─── The data ───

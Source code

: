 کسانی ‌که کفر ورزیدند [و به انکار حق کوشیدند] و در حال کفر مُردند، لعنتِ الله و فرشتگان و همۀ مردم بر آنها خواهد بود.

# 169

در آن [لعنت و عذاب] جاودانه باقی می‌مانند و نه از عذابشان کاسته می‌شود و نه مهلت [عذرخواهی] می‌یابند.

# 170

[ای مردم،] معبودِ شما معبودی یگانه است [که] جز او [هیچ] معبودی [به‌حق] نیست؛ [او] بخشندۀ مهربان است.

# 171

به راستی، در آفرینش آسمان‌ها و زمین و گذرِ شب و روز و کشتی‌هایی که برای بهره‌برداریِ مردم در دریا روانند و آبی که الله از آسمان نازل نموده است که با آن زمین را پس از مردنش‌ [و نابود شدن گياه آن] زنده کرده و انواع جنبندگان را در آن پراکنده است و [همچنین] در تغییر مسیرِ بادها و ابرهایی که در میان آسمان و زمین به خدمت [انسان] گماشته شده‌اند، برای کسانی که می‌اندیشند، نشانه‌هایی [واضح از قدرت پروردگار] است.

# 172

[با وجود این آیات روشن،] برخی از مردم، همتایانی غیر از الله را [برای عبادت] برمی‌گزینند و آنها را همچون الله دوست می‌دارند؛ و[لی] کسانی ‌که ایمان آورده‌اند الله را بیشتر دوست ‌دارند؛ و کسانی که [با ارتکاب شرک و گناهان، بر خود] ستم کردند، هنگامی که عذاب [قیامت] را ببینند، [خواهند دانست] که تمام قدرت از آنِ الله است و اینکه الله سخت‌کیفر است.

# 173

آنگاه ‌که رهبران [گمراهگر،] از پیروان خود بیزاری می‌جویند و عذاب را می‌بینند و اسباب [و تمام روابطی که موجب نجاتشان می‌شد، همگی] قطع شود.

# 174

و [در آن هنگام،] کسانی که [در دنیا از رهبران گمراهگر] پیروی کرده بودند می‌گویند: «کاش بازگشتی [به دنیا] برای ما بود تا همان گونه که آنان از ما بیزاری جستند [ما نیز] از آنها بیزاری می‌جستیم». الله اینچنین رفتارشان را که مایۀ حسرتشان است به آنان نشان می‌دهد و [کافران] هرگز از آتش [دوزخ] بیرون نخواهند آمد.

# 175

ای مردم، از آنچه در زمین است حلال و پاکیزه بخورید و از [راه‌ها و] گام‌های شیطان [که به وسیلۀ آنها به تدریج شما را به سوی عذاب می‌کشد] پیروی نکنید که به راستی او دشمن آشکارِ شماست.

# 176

───

• Exercise brief: An exact transcription of the data above is required.

• Written answer:
Source code

: کسانی ‌که کفر ورزیدند [و به انکار حق کوشیدند] و در حال کفر مُردند، لعنتِ الله و فرشتگان و همۀ مردم بر آنها خواهد بود.

# 169

در آن [لعنت و عذاب] جاودانه باقی می‌مانند و نه از عذابشان کاسته می‌شود و نه مهلت [عذرخواهی] می‌یابند.

# 170

[ای مردم،] معبودِ شما معبودی یگانه است [که] جز او [هیچ] معبودی [به‌حق] نیست؛ [او] بخشندۀ مهربان است.

# 171

به راستی، در آفرینش آسمان‌ها و زمین و گذرِ شب و روز و کشتی‌هایی که برای بهره‌برداریِ مردم در دریا روانند و آبی که الله از آسمان نازل نموده است که با آن زمین را پس از مردنش‌ [و نابود شدن گياه آن] زنده کرده و انواع جنبندگان را در آن پراکنده است و [همچنین] در تغییر مسیرِ بادها و ابرهایی که در میان آسمان و زمین به خدمت [انسان] گماشته شده‌اند، برای کسانی که می‌اندیشند، نشانه‌هایی [واضح از قدرت پروردگار] است.

# 172

[با وجود این آیات روشن،] برخی از مردم، همتایانی غیر از الله را [برای عبادت] برمی‌گزینند و آنها را همچون الله دوست می‌دارند؛ و[لی] کسانی ‌که ایمان آورده‌اند الله را بیشتر دوست ‌دارند؛ و کسانی که [با ارتکاب شرک و گناهان، بر خود] ستم کردند، هنگامی که عذاب [قیامت] را ببینند، [خواهند دانست] که تمام قدرت از آنِ الله است و اینکه الله سخت‌کیفر است.

# 173

آنگاه ‌که رهبران [گمراهگر،] از پیروان خود بیزاری می‌جویند و عذاب را می‌بینند و اسباب [و تمام روابطی که موجب نجاتشان می‌شد، همگی] قطع شود.

# 174

و [در آن هنگام،] کسانی که [در دنیا از رهبران گمراهگر] پیروی کرده بودند می‌گویند: «کاش بازگشتی [به دنیا] برای ما بود تا همان گونه که آنان از ما بیزاری جستند [ما نیز] از آنها بیزاری می‌جستیم». الله اینچنین رفتارشان را که مایۀ حسرتشان است به آنان نشان می‌دهد و [کافران] هرگز از آتش [دوزخ] بیرون نخواهند آمد.

# 175

ای مردم، از آنچه در زمین است حلال و پاکیزه بخورید و از [راه‌ها و] گام‌های شیطان [که به وسیلۀ آنها به تدریج شما را به سوی عذاب می‌کشد] پیروی نکنید که به راستی او دشمن آشکارِ شماست.

# 176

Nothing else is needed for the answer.